• _Work to be completed_
Each line of the material must be returned exactly.

• _Dataset entries_
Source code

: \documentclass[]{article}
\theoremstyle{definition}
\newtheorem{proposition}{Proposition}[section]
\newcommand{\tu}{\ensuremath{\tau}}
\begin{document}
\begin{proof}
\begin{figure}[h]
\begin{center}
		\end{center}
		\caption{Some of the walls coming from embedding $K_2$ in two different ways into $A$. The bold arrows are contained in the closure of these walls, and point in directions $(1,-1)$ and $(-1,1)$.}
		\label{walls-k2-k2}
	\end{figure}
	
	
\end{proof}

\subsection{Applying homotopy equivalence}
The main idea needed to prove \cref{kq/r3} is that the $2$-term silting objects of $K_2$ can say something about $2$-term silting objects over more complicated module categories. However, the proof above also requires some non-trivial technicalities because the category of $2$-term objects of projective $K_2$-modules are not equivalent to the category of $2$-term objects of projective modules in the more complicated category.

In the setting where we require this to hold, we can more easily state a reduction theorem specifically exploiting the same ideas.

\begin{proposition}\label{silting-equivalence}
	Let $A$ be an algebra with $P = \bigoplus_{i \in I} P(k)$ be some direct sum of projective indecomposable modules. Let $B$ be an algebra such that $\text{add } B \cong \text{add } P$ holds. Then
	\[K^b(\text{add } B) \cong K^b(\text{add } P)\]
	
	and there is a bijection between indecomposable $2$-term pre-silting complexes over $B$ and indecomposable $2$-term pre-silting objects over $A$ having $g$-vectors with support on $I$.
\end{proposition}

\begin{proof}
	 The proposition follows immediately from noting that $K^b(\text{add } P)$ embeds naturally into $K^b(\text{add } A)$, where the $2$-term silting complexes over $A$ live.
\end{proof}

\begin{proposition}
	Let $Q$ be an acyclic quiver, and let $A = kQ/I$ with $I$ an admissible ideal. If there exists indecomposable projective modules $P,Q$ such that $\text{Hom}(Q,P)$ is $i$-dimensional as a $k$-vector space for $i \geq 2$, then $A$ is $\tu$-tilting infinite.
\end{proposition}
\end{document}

• _Result of the task_
Source code

: \documentclass[]{article}
\theoremstyle{definition}
\newtheorem{proposition}{Proposition}[section]
\newcommand{\tu}{\ensuremath{\tau}}
\begin{document}
\begin{proof}
\begin{figure}[h]
\begin{center}
		\end{center}
		\caption{Some of the walls coming from embedding $K_2$ in two different ways into $A$. The bold arrows are contained in the closure of these walls, and point in directions $(1,-1)$ and $(-1,1)$.}
		\label{walls-k2-k2}
	\end{figure}
	
	
\end{proof}

\subsection{Applying homotopy equivalence}
The main idea needed to prove \cref{kq/r3} is that the $2$-term silting objects of $K_2$ can say something about $2$-term silting objects over more complicated module categories. However, the proof above also requires some non-trivial technicalities because the category of $2$-term objects of projective $K_2$-modules are not equivalent to the category of $2$-term objects of projective modules in the more complicated category.

In the setting where we require this to hold, we can more easily state a reduction theorem specifically exploiting the same ideas.

\begin{proposition}\label{silting-equivalence}
	Let $A$ be an algebra with $P = \bigoplus_{i \in I} P(k)$ be some direct sum of projective indecomposable modules. Let $B$ be an algebra such that $\text{add } B \cong \text{add } P$ holds. Then
	\[K^b(\text{add } B) \cong K^b(\text{add } P)\]
	
	and there is a bijection between indecomposable $2$-term pre-silting complexes over $B$ and indecomposable $2$-term pre-silting objects over $A$ having $g$-vectors with support on $I$.
\end{proposition}

\begin{proof}
	 The proposition follows immediately from noting that $K^b(\text{add } P)$ embeds naturally into $K^b(\text{add } A)$, where the $2$-term silting complexes over $A$ live.
\end{proof}

\begin{proposition}
	Let $Q$ be an acyclic quiver, and let $A = kQ/I$ with $I$ an admissible ideal. If there exists indecomposable projective modules $P,Q$ such that $\text{Hom}(Q,P)$ is $i$-dimensional as a $k$-vector space for $i \geq 2$, then $A$ is $\tu$-tilting infinite.
\end{proposition}
\end{document}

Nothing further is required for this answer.